Bali Dipilih Jadi Pusat Keuangan Global RI, Ambisi Besar yang Mengincar Singapura dan Dubai

Author: Redaksi Android62

Pemerintah menempatkan Bali sebagai titik awal pembentukan Pusat Finansial Internasional Indonesia, atau PFII. Kawasan ini disiapkan untuk menjadi pusat keuangan yang diarahkan mampu bersaing dengan Singapura, Hong Kong, dan Dubai.

Fokus awal pengembangan disebut berada di Kura Kura dan KEK Sanur. Menteri Koordinator Bidang Perekonomian Airlangga Hartarto juga membuka peluang adanya satu lokasi tambahan di Bali, sehingga total titik pengembangan bisa mencapai tiga kawasan.

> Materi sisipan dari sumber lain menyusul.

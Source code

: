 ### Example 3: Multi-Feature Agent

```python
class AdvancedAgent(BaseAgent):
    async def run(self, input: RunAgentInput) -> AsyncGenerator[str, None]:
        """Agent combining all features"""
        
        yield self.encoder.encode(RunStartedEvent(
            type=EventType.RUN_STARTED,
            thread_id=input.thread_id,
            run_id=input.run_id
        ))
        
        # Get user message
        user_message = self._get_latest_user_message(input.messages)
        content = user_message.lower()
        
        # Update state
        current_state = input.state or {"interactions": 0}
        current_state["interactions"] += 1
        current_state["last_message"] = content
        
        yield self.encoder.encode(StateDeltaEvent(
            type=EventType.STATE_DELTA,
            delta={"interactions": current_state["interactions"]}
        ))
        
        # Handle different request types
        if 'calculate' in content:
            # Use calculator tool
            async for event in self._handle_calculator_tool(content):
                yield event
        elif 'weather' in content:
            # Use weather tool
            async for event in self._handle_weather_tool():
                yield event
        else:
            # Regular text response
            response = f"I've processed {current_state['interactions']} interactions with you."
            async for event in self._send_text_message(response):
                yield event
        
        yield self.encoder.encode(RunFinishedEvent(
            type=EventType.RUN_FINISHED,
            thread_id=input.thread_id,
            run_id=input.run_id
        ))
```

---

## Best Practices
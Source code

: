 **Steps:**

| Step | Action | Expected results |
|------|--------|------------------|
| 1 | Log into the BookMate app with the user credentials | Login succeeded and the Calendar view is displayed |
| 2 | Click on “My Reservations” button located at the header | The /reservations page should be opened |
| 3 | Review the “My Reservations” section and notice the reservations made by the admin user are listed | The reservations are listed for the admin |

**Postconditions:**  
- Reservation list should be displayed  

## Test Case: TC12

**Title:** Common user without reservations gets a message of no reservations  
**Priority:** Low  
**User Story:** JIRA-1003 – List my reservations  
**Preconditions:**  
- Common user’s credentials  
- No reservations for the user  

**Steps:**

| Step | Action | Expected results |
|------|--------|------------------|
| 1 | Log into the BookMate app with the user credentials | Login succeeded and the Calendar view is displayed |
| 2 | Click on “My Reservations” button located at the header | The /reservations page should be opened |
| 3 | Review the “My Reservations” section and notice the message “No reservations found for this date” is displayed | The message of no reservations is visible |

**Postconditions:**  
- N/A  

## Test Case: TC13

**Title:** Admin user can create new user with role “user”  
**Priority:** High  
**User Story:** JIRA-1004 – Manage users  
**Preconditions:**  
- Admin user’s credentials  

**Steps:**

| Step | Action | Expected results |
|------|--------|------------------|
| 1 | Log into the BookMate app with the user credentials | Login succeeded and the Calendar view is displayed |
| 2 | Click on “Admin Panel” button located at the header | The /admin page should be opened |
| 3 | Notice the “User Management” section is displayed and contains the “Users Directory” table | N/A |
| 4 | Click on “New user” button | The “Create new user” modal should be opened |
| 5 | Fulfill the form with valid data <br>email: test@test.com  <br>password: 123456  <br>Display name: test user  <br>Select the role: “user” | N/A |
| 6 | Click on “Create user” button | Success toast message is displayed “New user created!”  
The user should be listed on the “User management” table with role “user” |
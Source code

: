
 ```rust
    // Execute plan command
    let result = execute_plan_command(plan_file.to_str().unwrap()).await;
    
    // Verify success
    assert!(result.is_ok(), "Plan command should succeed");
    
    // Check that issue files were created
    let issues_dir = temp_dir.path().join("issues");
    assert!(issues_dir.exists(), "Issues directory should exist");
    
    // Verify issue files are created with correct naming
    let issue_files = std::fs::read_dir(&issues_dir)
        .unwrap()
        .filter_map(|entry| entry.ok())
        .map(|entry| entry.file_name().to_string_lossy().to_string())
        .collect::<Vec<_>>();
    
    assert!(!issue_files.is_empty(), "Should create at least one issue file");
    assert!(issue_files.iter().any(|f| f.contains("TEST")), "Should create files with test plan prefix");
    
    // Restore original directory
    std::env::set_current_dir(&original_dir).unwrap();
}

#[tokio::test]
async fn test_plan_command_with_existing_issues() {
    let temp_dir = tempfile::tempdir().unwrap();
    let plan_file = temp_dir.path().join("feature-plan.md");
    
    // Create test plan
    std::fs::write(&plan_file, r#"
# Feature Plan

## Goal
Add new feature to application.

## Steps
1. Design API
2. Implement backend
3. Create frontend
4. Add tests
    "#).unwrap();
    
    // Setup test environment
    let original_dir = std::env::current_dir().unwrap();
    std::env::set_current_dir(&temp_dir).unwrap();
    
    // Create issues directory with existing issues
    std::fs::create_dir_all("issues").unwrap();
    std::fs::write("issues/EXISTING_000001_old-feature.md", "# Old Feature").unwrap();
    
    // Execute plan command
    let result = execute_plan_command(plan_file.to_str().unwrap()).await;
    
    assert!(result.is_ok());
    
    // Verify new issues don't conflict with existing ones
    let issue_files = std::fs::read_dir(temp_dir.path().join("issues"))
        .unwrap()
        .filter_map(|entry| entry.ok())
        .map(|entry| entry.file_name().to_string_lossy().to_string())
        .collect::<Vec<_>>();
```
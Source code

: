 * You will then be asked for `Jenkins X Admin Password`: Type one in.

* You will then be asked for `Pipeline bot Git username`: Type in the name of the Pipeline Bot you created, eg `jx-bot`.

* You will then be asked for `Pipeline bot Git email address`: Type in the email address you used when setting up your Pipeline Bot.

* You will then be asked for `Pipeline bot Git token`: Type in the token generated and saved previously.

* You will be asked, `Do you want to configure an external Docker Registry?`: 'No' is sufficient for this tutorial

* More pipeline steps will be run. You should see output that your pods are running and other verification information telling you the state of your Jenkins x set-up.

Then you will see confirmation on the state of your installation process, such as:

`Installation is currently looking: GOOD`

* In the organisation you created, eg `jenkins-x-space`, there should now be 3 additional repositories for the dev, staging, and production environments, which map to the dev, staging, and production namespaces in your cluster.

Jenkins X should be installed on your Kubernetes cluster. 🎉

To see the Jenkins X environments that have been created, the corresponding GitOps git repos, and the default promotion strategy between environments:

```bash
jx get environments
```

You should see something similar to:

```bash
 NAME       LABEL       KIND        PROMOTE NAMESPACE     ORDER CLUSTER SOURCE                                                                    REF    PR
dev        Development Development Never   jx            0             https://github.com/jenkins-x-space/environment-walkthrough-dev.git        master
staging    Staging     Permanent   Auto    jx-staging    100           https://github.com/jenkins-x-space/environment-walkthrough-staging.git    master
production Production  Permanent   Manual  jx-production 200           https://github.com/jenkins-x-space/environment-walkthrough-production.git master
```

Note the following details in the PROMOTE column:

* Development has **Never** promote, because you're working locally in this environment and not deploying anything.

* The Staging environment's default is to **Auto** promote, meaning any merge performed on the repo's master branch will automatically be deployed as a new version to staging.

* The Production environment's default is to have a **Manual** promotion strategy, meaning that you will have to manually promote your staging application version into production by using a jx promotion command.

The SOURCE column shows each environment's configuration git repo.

Insentif dan aturan jadi tumpuan utama

Rancangan PFII tidak hanya bertumpu pada lokasi. Pemerintah juga menyiapkan kerangka aturan dan insentif yang dibuat kompetitif agar kawasan ini menarik bagi modal internasional.

Salah satu daya tarik yang dibahas adalah potensi insentif pajak hingga 0%. Skema itu diarahkan untuk membangun karakter kawasan yang mirip dengan pusat finansial global lain yang selama ini dinilai kuat dalam menarik investor.

Pendekatan tersebut menunjukkan bahwa PFII diposisikan sebagai kawasan bisnis dengan daya saing tinggi, bukan sekadar proyek simbolik. Pemerintah ingin mendorong kemudahan berusaha sekaligus menciptakan lingkungan investasi yang lebih agresif.

Target investasi yang ingin dikejar

Airlangga membandingkan potensi PFII dengan capaian investasi yang selama ini masuk ke Indonesia. Saat ini, investasi langsung di Indonesia disebut berada di kisaran Rp2.200 triliun per tahun.

Menurut Airlangga, pusat keuangan seperti di Singapura mampu menarik investasi berkali-kali lipat lebih besar. Dubai juga dijadikan acuan, dengan nilai investasi per tahun yang disebut dapat mencapai US$800 miliar.

Melalui perbandingan itu, PFII diarahkan untuk meningkatkan skala masuknya modal ke Indonesia. Pemerintah ingin menempatkan Bali dalam peta pusat keuangan regional yang selama ini didominasi beberapa nama besar tersebut.

Masih menunggu pembahasan di DPR

Meski arah kebijakan mulai terlihat, PFII masih berada di tahap awal pembentukan. Pemerintah saat ini baru mengusulkan rancangan undang-undang untuk membahas kerangka hukum yang dibutuhkan.

Setelah masuk pembahasan RUU, proses berikutnya akan dibawa ke DPR RI. Artinya, rencana tersebut masih harus melalui tahapan legislasi sebelum masuk ke implementasi yang lebih konkret.

Dengan Bali sebagai lokasi awal dan Kura Kura serta KEK Sanur sebagai titik utama, pemerintah kini menyiapkan landasan awal bagi proyek yang diharapkan mampu membawa Indonesia lebih dekat ke persaingan pusat keuangan global.